Люка передернуло — дядя вместо пепельницы использовал прикроватный столик.
— Что ты собираешься делать дальше?
— Не понял, что значит «дальше»?
— Перестань, Джесс. Ты в бегах. Скрываешься от полиции. А от кого еще?
— От них.
— Понимаю, что от них. Но кто такие эти «они»?
— Сам знаешь.
— Знаю только потому, что они звонили. И, похоже, голоса мне знакомы. Но я не уверен. Так что скажи: они отсюда? Из Стратфорда? Китченера? Лондона? Или Виндзор-Детройта?
— Из Виндзор-Детройта.
Господи!
Серьезнее некуда. Виндзор-Детройт пользовался самой дурной славой. Там умирали. Там убивали людей. Ворота нелегальной иммиграции, проституции и, главное, наркотиков.
— У них пистолеты? Про ножи я знаю. А как насчет пистолетов?
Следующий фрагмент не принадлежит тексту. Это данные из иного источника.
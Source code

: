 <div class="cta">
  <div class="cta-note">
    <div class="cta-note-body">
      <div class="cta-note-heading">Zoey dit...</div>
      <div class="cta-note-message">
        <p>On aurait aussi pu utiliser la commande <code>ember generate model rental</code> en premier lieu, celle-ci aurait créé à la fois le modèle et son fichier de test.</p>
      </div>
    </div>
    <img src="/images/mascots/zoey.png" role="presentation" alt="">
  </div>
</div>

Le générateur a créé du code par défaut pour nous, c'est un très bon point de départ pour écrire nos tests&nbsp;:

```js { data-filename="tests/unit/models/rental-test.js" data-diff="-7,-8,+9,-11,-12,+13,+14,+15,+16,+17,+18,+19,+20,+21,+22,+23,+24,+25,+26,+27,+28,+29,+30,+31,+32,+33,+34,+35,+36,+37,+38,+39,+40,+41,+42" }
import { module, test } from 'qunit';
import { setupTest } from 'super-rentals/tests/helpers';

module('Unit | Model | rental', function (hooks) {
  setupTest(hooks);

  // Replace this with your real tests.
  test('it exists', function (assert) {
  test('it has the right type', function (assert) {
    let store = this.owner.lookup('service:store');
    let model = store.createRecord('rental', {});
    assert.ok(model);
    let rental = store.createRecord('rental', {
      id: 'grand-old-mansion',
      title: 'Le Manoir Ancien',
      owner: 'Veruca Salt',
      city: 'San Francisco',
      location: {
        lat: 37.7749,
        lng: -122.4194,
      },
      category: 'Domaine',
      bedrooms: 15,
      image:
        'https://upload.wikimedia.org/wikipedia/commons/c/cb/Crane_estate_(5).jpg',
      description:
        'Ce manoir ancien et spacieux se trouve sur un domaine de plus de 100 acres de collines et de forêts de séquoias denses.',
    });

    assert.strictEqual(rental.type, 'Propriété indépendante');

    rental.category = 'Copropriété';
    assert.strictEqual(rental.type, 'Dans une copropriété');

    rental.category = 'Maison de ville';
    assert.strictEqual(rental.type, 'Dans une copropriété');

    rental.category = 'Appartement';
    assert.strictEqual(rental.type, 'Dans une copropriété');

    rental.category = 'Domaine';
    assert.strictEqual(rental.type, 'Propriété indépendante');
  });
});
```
— Они им не нужны. Дело в том, что они ими не пользуются. Кроме пистолетов и ножей, существуют другие способы: удавка из проволоки или веревки и пластиковые пакеты на голову. У них в запасе много чего есть.
— Джесс, это ты убил тех женщин?
Дядя закурил новую сигарету…
— Джесс, это ты убил тех женщин?
…посмотрел на окровавленное полотенце в своей руке и отбросил его в сторону.
— Джесс, скажи. Ради бога, скажи только «да» или «нет». Скажи мне.
— Не знаю.
— Брось, Джесс. Господи! Ты либо сделал это — либо нет.
— Я не знаю. Богом клянусь, не знаю. Помню только, что был с Ленор Арчер. Но потом вырубился. Она ответила «нет», и я ее ударил. — Он щурился, как человек, который пытается что-то разглядеть в темноте. — Да, я был там. Она сказала «нет», я ее ударил, а очнулся уже у реки. А потом услышал — люди говорят, что Ленор мертва. Мертва. Убита. Укокошена. Каким-то типом, который ее изнасиловал. Но она ответила «нет», Люк. Сказала «нет». Я ее ударил. Может быть, сильно. А остального не помню. Только ощущение, что, наверное, это я. То есть, раз она умерла. Значит, наверное, это я.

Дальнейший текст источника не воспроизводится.